Finally, my adoring millions, my follow-up to the Greisslecrain case that was the subject of a recent post on this blog.  In that DWI case, the Defendant was sentenced to a Level 4 DWI when the judge found some aggravating factors of which the Defendant was never given notice and that were not submitted to, nor found by, the jury.  The notice requirement is statutory and exists because of the United Supreme Court’s decisions in Apprendi and Blakely (I don’t do citations in my blogs — if you’re a lawyer, you know or should know what I’m talking about; and if you’re not, you probably have a better idea what I’m talking about than a lawyer).  And the rule that only a jury can find the existence of aggravating factors also derives from the Apprendi rule:

 Other than the fact of a prior conviction, any fact that increases the punishment beyond the statutory maximum punishment must be presented to the jury and proven beyond a reasonable doubt.

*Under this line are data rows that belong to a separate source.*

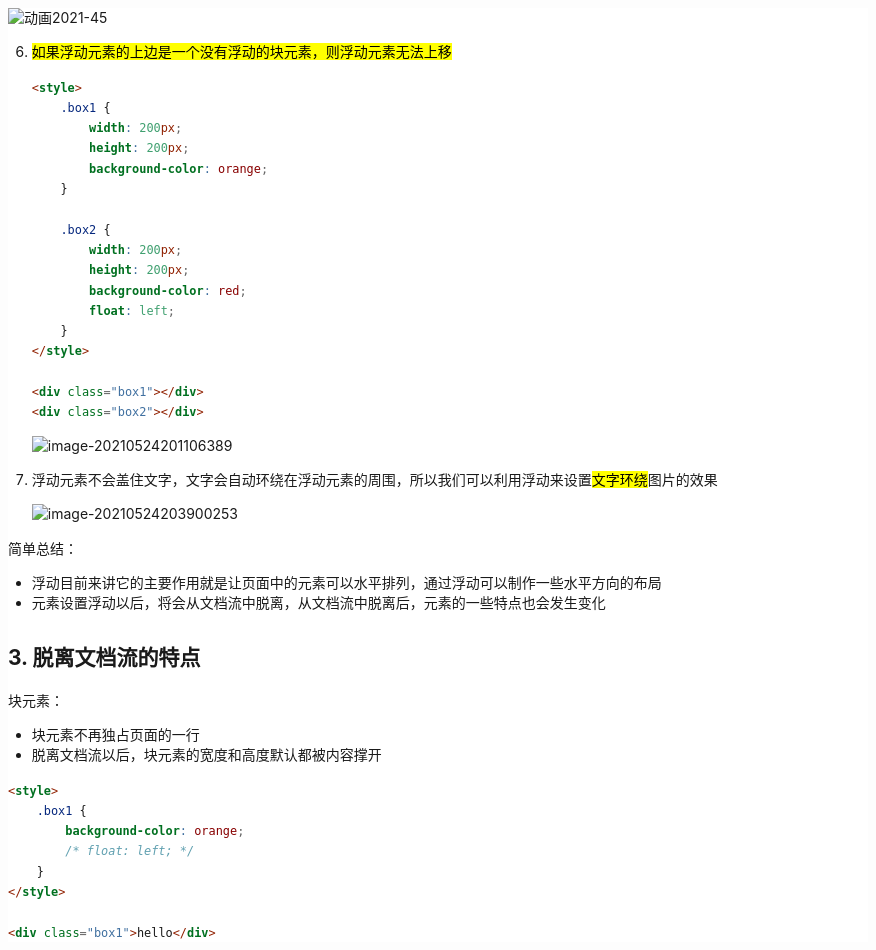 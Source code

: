    ![动画2021-45](https://gitee.com/vectorx/ImageCloud/raw/master/html5/20210524203035.gif)

6. <mark>如果浮动元素的上边是一个没有浮动的块元素，则浮动元素无法上移</mark>

   ```html
   <style>
       .box1 {
           width: 200px;
           height: 200px;
           background-color: orange;
       }
   
       .box2 {
           width: 200px;
           height: 200px;
           background-color: red;
           float: left;
       }
   </style>
   
   <div class="box1"></div>
   <div class="box2"></div>
   ```

   ![image-20210524201106389](https://gitee.com/vectorx/ImageCloud/raw/master/html5/20210524201107.png)

7. 浮动元素不会盖住文字，文字会自动环绕在浮动元素的周围，所以我们可以利用浮动来设置<mark>文字环绕</mark>图片的效果

   ![image-20210524203900253](https://gitee.com/vectorx/ImageCloud/raw/master/html5/20210524203901.png)

简单总结：

- 浮动目前来讲它的主要作用就是让页面中的元素可以水平排列，通过浮动可以制作一些水平方向的布局
- 元素设置浮动以后，将会从文档流中脱离，从文档流中脱离后，元素的一些特点也会发生变化



## 3. 脱离文档流的特点

块元素：

- 块元素不再独占页面的一行
- 脱离文档流以后，块元素的宽度和高度默认都被内容撑开

```html
<style>
    .box1 {
        background-color: orange;
        /* float: left; */
    }
</style>

<div class="box1">hello</div>
```
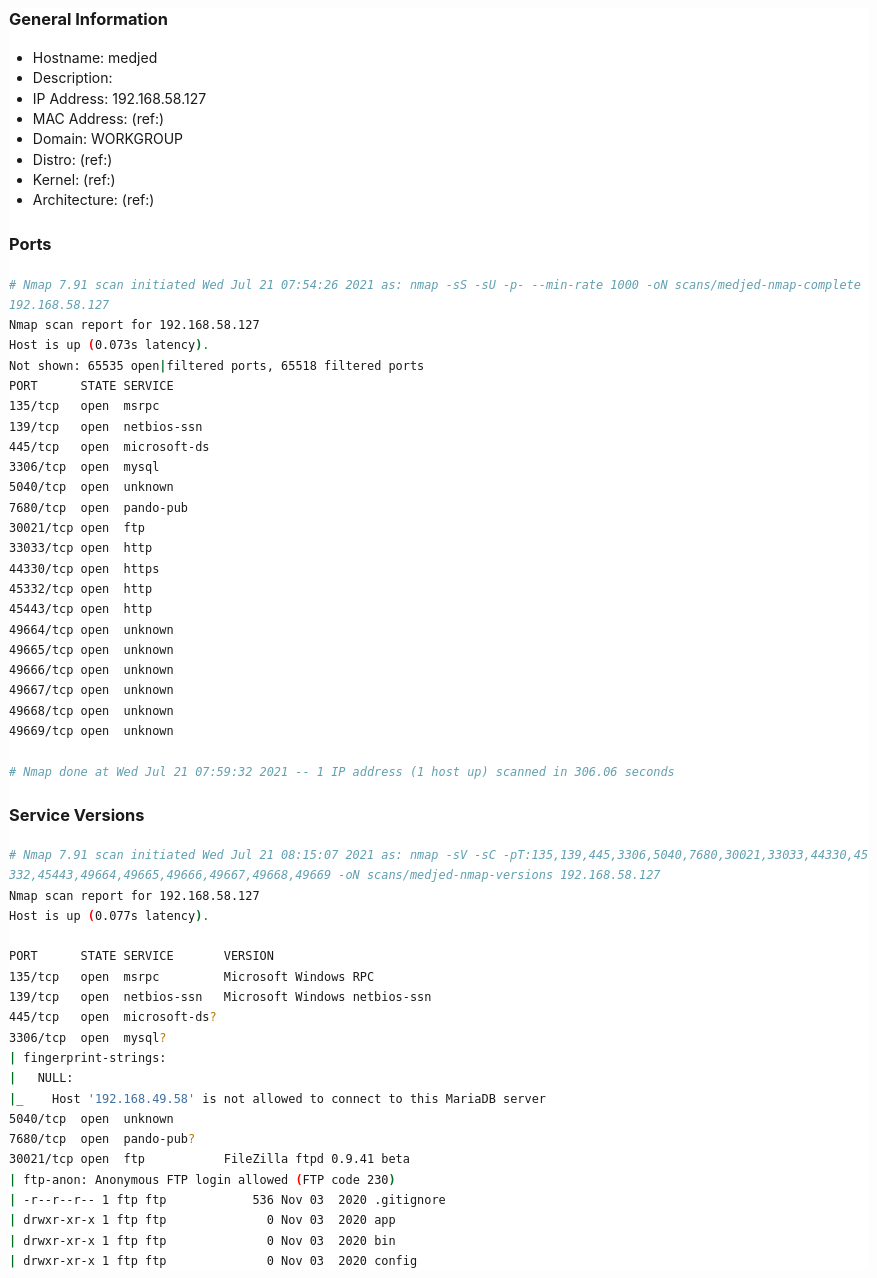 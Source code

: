 ### General Information
* Hostname: medjed 
* Description: 
* IP Address: 192.168.58.127
* MAC Address: (ref:) 
* Domain: WORKGROUP
* Distro: (ref:)
* Kernel: (ref:)
* Architecture: (ref:)

### Ports
```bash
# Nmap 7.91 scan initiated Wed Jul 21 07:54:26 2021 as: nmap -sS -sU -p- --min-rate 1000 -oN scans/medjed-nmap-complete 192.168.58.127
Nmap scan report for 192.168.58.127
Host is up (0.073s latency).
Not shown: 65535 open|filtered ports, 65518 filtered ports
PORT      STATE SERVICE
135/tcp   open  msrpc
139/tcp   open  netbios-ssn
445/tcp   open  microsoft-ds
3306/tcp  open  mysql
5040/tcp  open  unknown
7680/tcp  open  pando-pub
30021/tcp open  ftp
33033/tcp open  http
44330/tcp open  https
45332/tcp open  http
45443/tcp open  http
49664/tcp open  unknown
49665/tcp open  unknown
49666/tcp open  unknown
49667/tcp open  unknown
49668/tcp open  unknown
49669/tcp open  unknown

# Nmap done at Wed Jul 21 07:59:32 2021 -- 1 IP address (1 host up) scanned in 306.06 seconds
```

### Service Versions
```bash
# Nmap 7.91 scan initiated Wed Jul 21 08:15:07 2021 as: nmap -sV -sC -pT:135,139,445,3306,5040,7680,30021,33033,44330,45332,45443,49664,49665,49666,49667,49668,49669 -oN scans/medjed-nmap-versions 192.168.58.127
Nmap scan report for 192.168.58.127
Host is up (0.077s latency).

PORT      STATE SERVICE       VERSION
135/tcp   open  msrpc         Microsoft Windows RPC
139/tcp   open  netbios-ssn   Microsoft Windows netbios-ssn
445/tcp   open  microsoft-ds?
3306/tcp  open  mysql?
| fingerprint-strings: 
|   NULL: 
|_    Host '192.168.49.58' is not allowed to connect to this MariaDB server
5040/tcp  open  unknown
7680/tcp  open  pando-pub?
30021/tcp open  ftp           FileZilla ftpd 0.9.41 beta
| ftp-anon: Anonymous FTP login allowed (FTP code 230)
| -r--r--r-- 1 ftp ftp            536 Nov 03  2020 .gitignore
| drwxr-xr-x 1 ftp ftp              0 Nov 03  2020 app
| drwxr-xr-x 1 ftp ftp              0 Nov 03  2020 bin
| drwxr-xr-x 1 ftp ftp              0 Nov 03  2020 config
``` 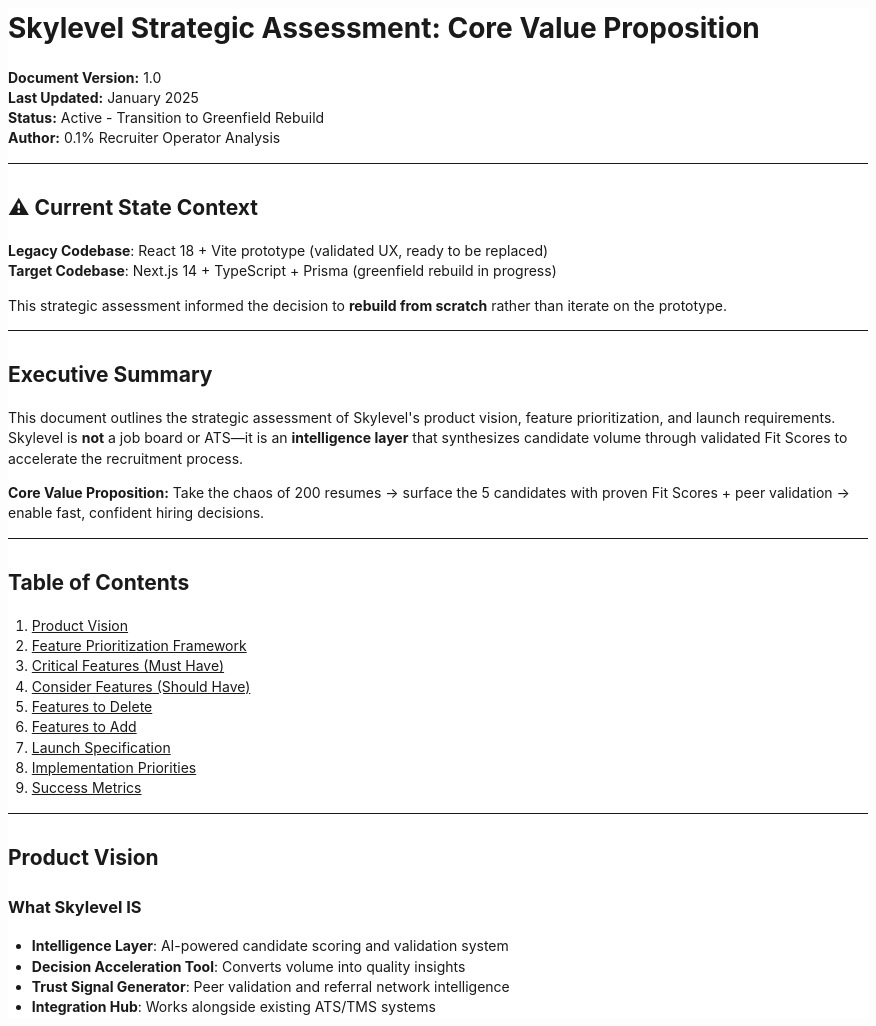
# Skylevel Strategic Assessment: Core Value Proposition

**Document Version:** 1.0  
**Last Updated:** January 2025  
**Status:** Active - Transition to Greenfield Rebuild  
**Author:** 0.1% Recruiter Operator Analysis

---

## ⚠️ Current State Context

**Legacy Codebase**: React 18 + Vite prototype (validated UX, ready to be replaced)  
**Target Codebase**: Next.js 14 + TypeScript + Prisma (greenfield rebuild in progress)

This strategic assessment informed the decision to **rebuild from scratch** rather than iterate on the prototype.

---

## Executive Summary

This document outlines the strategic assessment of Skylevel's product vision, feature prioritization, and launch requirements. Skylevel is **not** a job board or ATS—it is an **intelligence layer** that synthesizes candidate volume through validated Fit Scores to accelerate the recruitment process.

**Core Value Proposition:** Take the chaos of 200 resumes → surface the 5 candidates with proven Fit Scores + peer validation → enable fast, confident hiring decisions.

---

## Table of Contents

1. [Product Vision](#product-vision)
2. [Feature Prioritization Framework](#feature-prioritization-framework)
3. [Critical Features (Must Have)](#critical-features-must-have)
4. [Consider Features (Should Have)](#consider-features-should-have)
5. [Features to Delete](#features-to-delete)
6. [Features to Add](#features-to-add)
7. [Launch Specification](#launch-specification)
8. [Implementation Priorities](#implementation-priorities)
9. [Success Metrics](#success-metrics)

---

## Product Vision

### What Skylevel IS

- **Intelligence Layer**: AI-powered candidate scoring and validation system
- **Decision Acceleration Tool**: Converts volume into quality insights
- **Trust Signal Generator**: Peer validation and referral network intelligence
- **Integration Hub**: Works alongside existing ATS/TMS systems
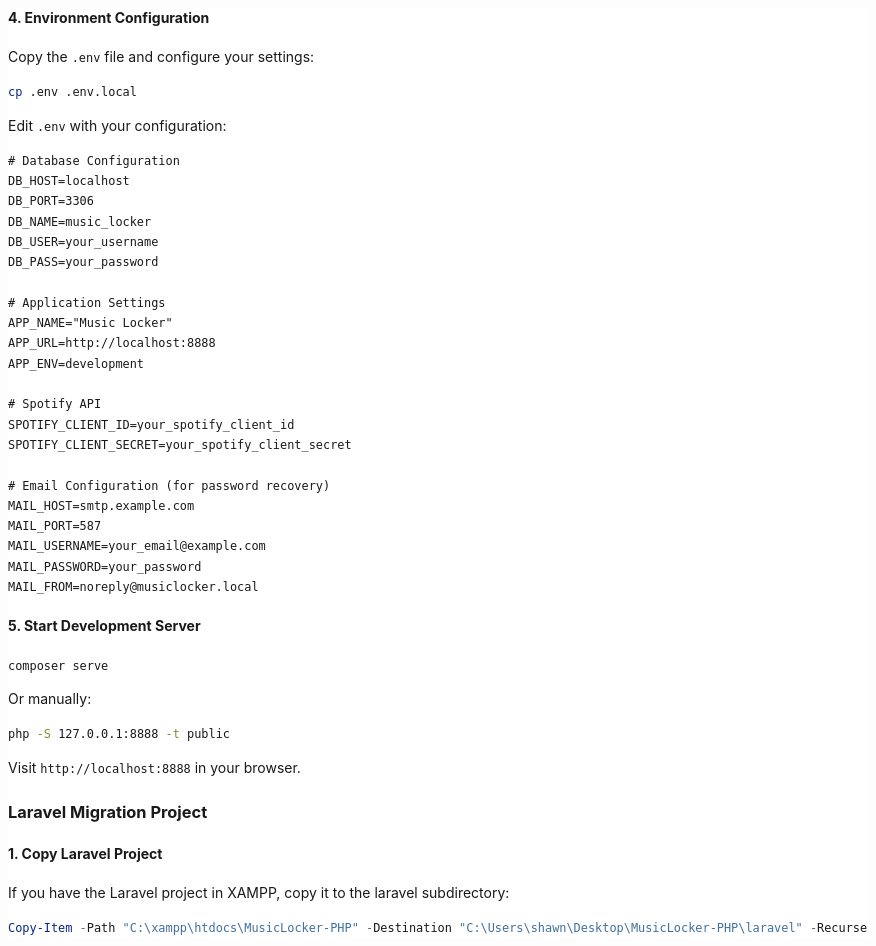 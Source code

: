 #### 4. Environment Configuration

Copy the `.env` file and configure your settings:

```bash
cp .env .env.local
```

Edit `.env` with your configuration:

```env
# Database Configuration
DB_HOST=localhost
DB_PORT=3306
DB_NAME=music_locker
DB_USER=your_username
DB_PASS=your_password

# Application Settings
APP_NAME="Music Locker"
APP_URL=http://localhost:8888
APP_ENV=development

# Spotify API
SPOTIFY_CLIENT_ID=your_spotify_client_id
SPOTIFY_CLIENT_SECRET=your_spotify_client_secret

# Email Configuration (for password recovery)
MAIL_HOST=smtp.example.com
MAIL_PORT=587
MAIL_USERNAME=your_email@example.com
MAIL_PASSWORD=your_password
MAIL_FROM=noreply@musiclocker.local
```

#### 5. Start Development Server

```bash
composer serve
```

Or manually:

```bash
php -S 127.0.0.1:8888 -t public
```

Visit `http://localhost:8888` in your browser.

### Laravel Migration Project

#### 1. Copy Laravel Project

If you have the Laravel project in XAMPP, copy it to the laravel subdirectory:

```powershell
Copy-Item -Path "C:\xampp\htdocs\MusicLocker-PHP" -Destination "C:\Users\shawn\Desktop\MusicLocker-PHP\laravel" -Recurse
```
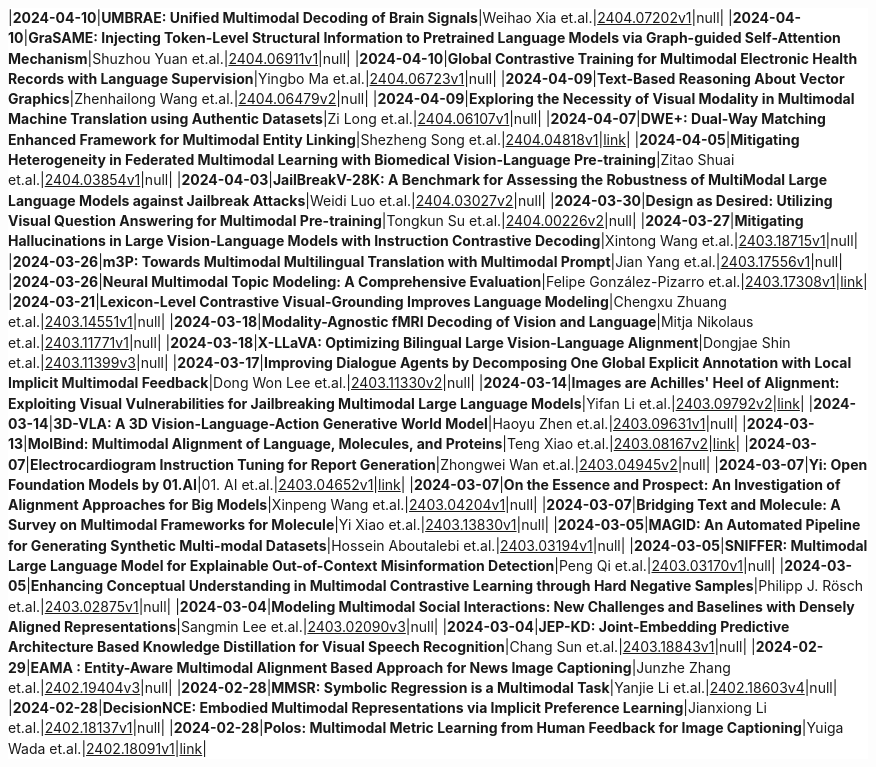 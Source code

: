 |**2024-04-10**|**UMBRAE: Unified Multimodal Decoding of Brain Signals**|Weihao Xia et.al.|[2404.07202v1](http://arxiv.org/abs/2404.07202v1)|null|
|**2024-04-10**|**GraSAME: Injecting Token-Level Structural Information to Pretrained Language Models via Graph-guided Self-Attention Mechanism**|Shuzhou Yuan et.al.|[2404.06911v1](http://arxiv.org/abs/2404.06911v1)|null|
|**2024-04-10**|**Global Contrastive Training for Multimodal Electronic Health Records with Language Supervision**|Yingbo Ma et.al.|[2404.06723v1](http://arxiv.org/abs/2404.06723v1)|null|
|**2024-04-09**|**Text-Based Reasoning About Vector Graphics**|Zhenhailong Wang et.al.|[2404.06479v2](http://arxiv.org/abs/2404.06479v2)|null|
|**2024-04-09**|**Exploring the Necessity of Visual Modality in Multimodal Machine Translation using Authentic Datasets**|Zi Long et.al.|[2404.06107v1](http://arxiv.org/abs/2404.06107v1)|null|
|**2024-04-07**|**DWE+: Dual-Way Matching Enhanced Framework for Multimodal Entity Linking**|Shezheng Song et.al.|[2404.04818v1](http://arxiv.org/abs/2404.04818v1)|[link](https://github.com/season1blue/dwet)|
|**2024-04-05**|**Mitigating Heterogeneity in Federated Multimodal Learning with Biomedical Vision-Language Pre-training**|Zitao Shuai et.al.|[2404.03854v1](http://arxiv.org/abs/2404.03854v1)|null|
|**2024-04-03**|**JailBreakV-28K: A Benchmark for Assessing the Robustness of MultiModal Large Language Models against Jailbreak Attacks**|Weidi Luo et.al.|[2404.03027v2](http://arxiv.org/abs/2404.03027v2)|null|
|**2024-03-30**|**Design as Desired: Utilizing Visual Question Answering for Multimodal Pre-training**|Tongkun Su et.al.|[2404.00226v2](http://arxiv.org/abs/2404.00226v2)|null|
|**2024-03-27**|**Mitigating Hallucinations in Large Vision-Language Models with Instruction Contrastive Decoding**|Xintong Wang et.al.|[2403.18715v1](http://arxiv.org/abs/2403.18715v1)|null|
|**2024-03-26**|**m3P: Towards Multimodal Multilingual Translation with Multimodal Prompt**|Jian Yang et.al.|[2403.17556v1](http://arxiv.org/abs/2403.17556v1)|null|
|**2024-03-26**|**Neural Multimodal Topic Modeling: A Comprehensive Evaluation**|Felipe González-Pizarro et.al.|[2403.17308v1](http://arxiv.org/abs/2403.17308v1)|[link](https://github.com/gonzalezf/multimodal_neural_topic_modeling)|
|**2024-03-21**|**Lexicon-Level Contrastive Visual-Grounding Improves Language Modeling**|Chengxu Zhuang et.al.|[2403.14551v1](http://arxiv.org/abs/2403.14551v1)|null|
|**2024-03-18**|**Modality-Agnostic fMRI Decoding of Vision and Language**|Mitja Nikolaus et.al.|[2403.11771v1](http://arxiv.org/abs/2403.11771v1)|null|
|**2024-03-18**|**X-LLaVA: Optimizing Bilingual Large Vision-Language Alignment**|Dongjae Shin et.al.|[2403.11399v3](http://arxiv.org/abs/2403.11399v3)|null|
|**2024-03-17**|**Improving Dialogue Agents by Decomposing One Global Explicit Annotation with Local Implicit Multimodal Feedback**|Dong Won Lee et.al.|[2403.11330v2](http://arxiv.org/abs/2403.11330v2)|null|
|**2024-03-14**|**Images are Achilles' Heel of Alignment: Exploiting Visual Vulnerabilities for Jailbreaking Multimodal Large Language Models**|Yifan Li et.al.|[2403.09792v2](http://arxiv.org/abs/2403.09792v2)|[link](https://github.com/rucaibox/hades)|
|**2024-03-14**|**3D-VLA: A 3D Vision-Language-Action Generative World Model**|Haoyu Zhen et.al.|[2403.09631v1](http://arxiv.org/abs/2403.09631v1)|null|
|**2024-03-13**|**MolBind: Multimodal Alignment of Language, Molecules, and Proteins**|Teng Xiao et.al.|[2403.08167v2](http://arxiv.org/abs/2403.08167v2)|[link](https://github.com/tengxiao1/molbind)|
|**2024-03-07**|**Electrocardiogram Instruction Tuning for Report Generation**|Zhongwei Wan et.al.|[2403.04945v2](http://arxiv.org/abs/2403.04945v2)|null|
|**2024-03-07**|**Yi: Open Foundation Models by 01.AI**|01. AI et.al.|[2403.04652v1](http://arxiv.org/abs/2403.04652v1)|[link](https://github.com/01-ai/yi)|
|**2024-03-07**|**On the Essence and Prospect: An Investigation of Alignment Approaches for Big Models**|Xinpeng Wang et.al.|[2403.04204v1](http://arxiv.org/abs/2403.04204v1)|null|
|**2024-03-07**|**Bridging Text and Molecule: A Survey on Multimodal Frameworks for Molecule**|Yi Xiao et.al.|[2403.13830v1](http://arxiv.org/abs/2403.13830v1)|null|
|**2024-03-05**|**MAGID: An Automated Pipeline for Generating Synthetic Multi-modal Datasets**|Hossein Aboutalebi et.al.|[2403.03194v1](http://arxiv.org/abs/2403.03194v1)|null|
|**2024-03-05**|**SNIFFER: Multimodal Large Language Model for Explainable Out-of-Context Misinformation Detection**|Peng Qi et.al.|[2403.03170v1](http://arxiv.org/abs/2403.03170v1)|null|
|**2024-03-05**|**Enhancing Conceptual Understanding in Multimodal Contrastive Learning through Hard Negative Samples**|Philipp J. Rösch et.al.|[2403.02875v1](http://arxiv.org/abs/2403.02875v1)|null|
|**2024-03-04**|**Modeling Multimodal Social Interactions: New Challenges and Baselines with Densely Aligned Representations**|Sangmin Lee et.al.|[2403.02090v3](http://arxiv.org/abs/2403.02090v3)|null|
|**2024-03-04**|**JEP-KD: Joint-Embedding Predictive Architecture Based Knowledge Distillation for Visual Speech Recognition**|Chang Sun et.al.|[2403.18843v1](http://arxiv.org/abs/2403.18843v1)|null|
|**2024-02-29**|**EAMA : Entity-Aware Multimodal Alignment Based Approach for News Image Captioning**|Junzhe Zhang et.al.|[2402.19404v3](http://arxiv.org/abs/2402.19404v3)|null|
|**2024-02-28**|**MMSR: Symbolic Regression is a Multimodal Task**|Yanjie Li et.al.|[2402.18603v4](http://arxiv.org/abs/2402.18603v4)|null|
|**2024-02-28**|**DecisionNCE: Embodied Multimodal Representations via Implicit Preference Learning**|Jianxiong Li et.al.|[2402.18137v1](http://arxiv.org/abs/2402.18137v1)|null|
|**2024-02-28**|**Polos: Multimodal Metric Learning from Human Feedback for Image Captioning**|Yuiga Wada et.al.|[2402.18091v1](http://arxiv.org/abs/2402.18091v1)|[link](https://github.com/keio-smilab24/Polos)|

This rule has been interpreted this way: aggravating factors are what we’re talking about, aggravating factors are the same as elements of a crime,  aggravating factors are elements of a greater offense than the indicted charge,  notice must be given to a defendant of the prosecutor’s intent to seek aggravating factors, aggravating factors must be presented to a jury, and aggravating factors must be proven beyond a reasonable doubt.  And finally, “statutory maximum sentence” has been interpreted to mean the maximum sentence within the presumptive range — the maximum in the non-aggravated range,

The relevant part of the DWI sentencing statute, 20-179(f)(3) tells us that the defendant will be sentenced to a level 5 punishment if the “mitigating factors substantially outweigh any aggravating factors.”  “Any aggravating factors.”  What does this mean for those cases in which there are no aggravating factors and at least one mitigating factor?  Well, a level 4 sentence is required in cases in which either: the aggravating factors and mitigating factors outweigh each other; or: there are no aggravating factors and no mitigating factors.  Level 4 is considered to be the presumptive sentence in a DWI.

But is it?

If, under 20-179(f)(3), the judge must determine that the mitigating factors outweigh “any aggravating factors,” before imposing a level 5 punishment, wouldn’t he have had first to find “any aggravating factors” against which he would weigh any mitigating factors?  And if there are no aggravating factors against which to weigh the mitigating factors, wouldn’t the mitigating factors inherently outweigh the lack of any aggravating factors?  Does this situation —  no aggravating factors and at least one mitigating factor — allow for a level 4 sentence?  Level 4 is deemed to be the presumptive sentence.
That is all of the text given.